Directions >> Every line in the entries where "подхода" is found should be copied.
=== Begin Enclosure ===
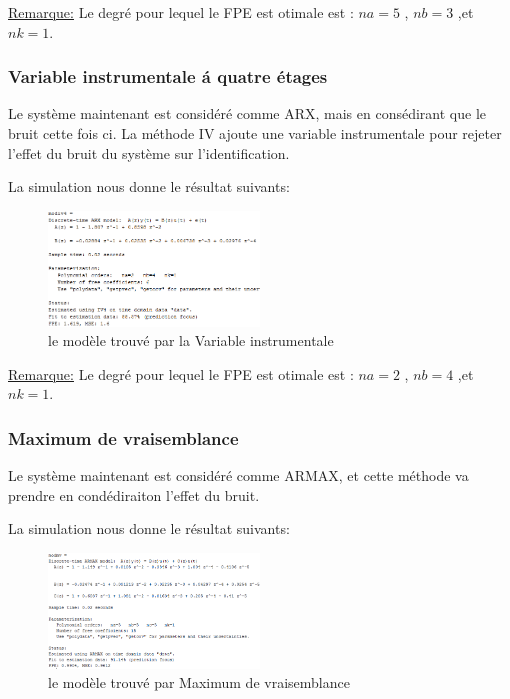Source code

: \documentclass[twoside,twocolumn]{article}
\begin{document}
\underline{Remarque:}
Le degré pour lequel le FPE est otimale est : $na = 5$ , $nb=3$ ,et $nk=1$. 

\subsubsection{Variable instrumentale á quatre étages}
Le système maintenant est considéré comme ARX, mais en consédirant que le bruit cette fois ci. La méthode IV ajoute une variable instrumentale pour rejeter l'effet du bruit du système sur l'identification.

\label{matlab}

La simulation nous donne le résultat suivants:
\begin{figure}[H]
\centering
\includegraphics[width=0.5\textwidth]{Images/6.png}
\caption{ le modèle trouvé par la Variable instrumentale}
\end{figure}

\underline{Remarque:}
Le degré pour lequel le FPE est otimale est : $na = 2$ , $nb=4$ ,et $nk=1$. 

\subsubsection{Maximum de vraisemblance}
Le système maintenant est considéré comme ARMAX, et cette méthode va prendre en condédiraiton l'effet du bruit.
\label{matlab}

La simulation nous donne le résultat suivants:
\begin{figure}[H]
\centering
\includegraphics[width=0.5\textwidth]{Images/7.png}
\caption{ le modèle trouvé par Maximum de vraisemblance}
\end{figure}
\end{document}
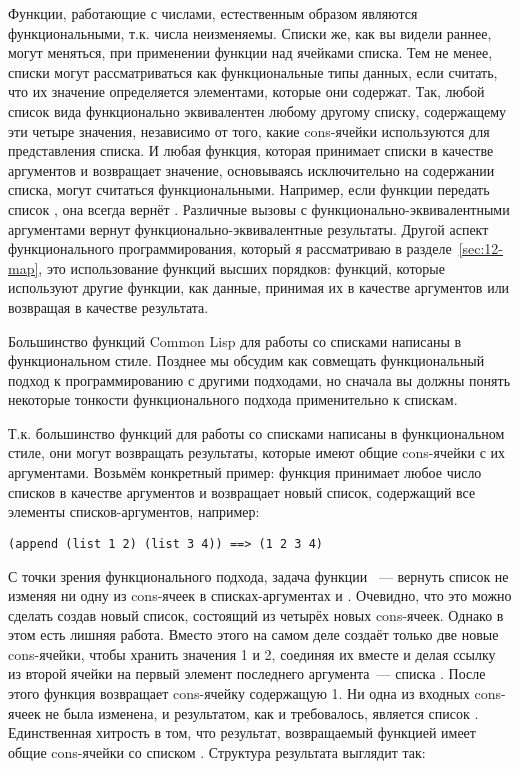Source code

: Функции, работающие с числами, естественным образом являются функциональными, т.к. числа
неизменяемы. Списки же, как вы видели раннее, могут меняться, при применении функции
 над ячейками списка. Тем не менее, списки могут рассматриваться как
функциональные типы данных, если считать, что их значение определяется элементами, которые
они содержат. Так, любой список вида  функционально эквивалентен любому
другому списку, содержащему эти четыре значения, независимо от того, какие cons-ячейки
используются для представления списка. И любая функция, которая принимает списки в
качестве аргументов и возвращает значение, основываясь исключительно на содержании списка,
могут считаться функциональными. Например, если функции  передать список
, она всегда вернёт . Различные вызовы  с
функционально-эквивалентными аргументами вернут функционально-эквивалентные
результаты. Другой аспект функционального программирования, который я рассматриваю в
разделе~\ref{sec:12-map}, это использование функций высших порядков: функций, которые
используют другие функции, как данные, принимая их в качестве аргументов или возвращая в
качестве результата.

Большинство функций Common Lisp для работы со списками написаны в функциональном
стиле. Позднее мы обсудим как совмещать функциональный подход к программированию с другими
подходами, но сначала вы должны понять некоторые тонкости функционального подхода
применительно к спискам.

Т.к. большинство функций для работы со списками написаны в функциональном стиле, они могут
возвращать результаты, которые имеют общие cons-ячейки с их аргументами. Возьмём
конкретный пример: функция  принимает любое число списков в качестве
аргументов и возвращает новый список, содержащий все элементы списков-аргументов,
например:

\begin{lstlisting}
(append (list 1 2) (list 3 4)) ==> (1 2 3 4)
\end{lstlisting}

С точки зрения функционального подхода, задача функции ~--- вернуть список
 не изменяя ни одну из cons-ячеек в списках-аргументах  и
. Очевидно, что это можно сделать создав новый список, состоящий из четырёх
новых cons-ячеек. Однако в этом есть лишняя работа. Вместо этого  на самом
деле создаёт только две новые cons-ячейки, чтобы хранить значения 1 и 2, соединяя их
вместе и делая ссылку из  второй ячейки на первый элемент последнего аргумента~---
списка . После этого функция возвращает cons-ячейку содержащую 1. Ни одна из
входных cons-ячеек не была изменена, и результатом, как и требовалось, является список
. Единственная хитрость в том, что результат, возвращаемый функцией
 имеет общие cons-ячейки со списком . Структура результата
выглядит так:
=== End Enclosure ===
Written answer >>
подходами, но сначала вы должны понять некоторые тонкости функционального подхода
С точки зрения функционального подхода, задача функции ~--- вернуть список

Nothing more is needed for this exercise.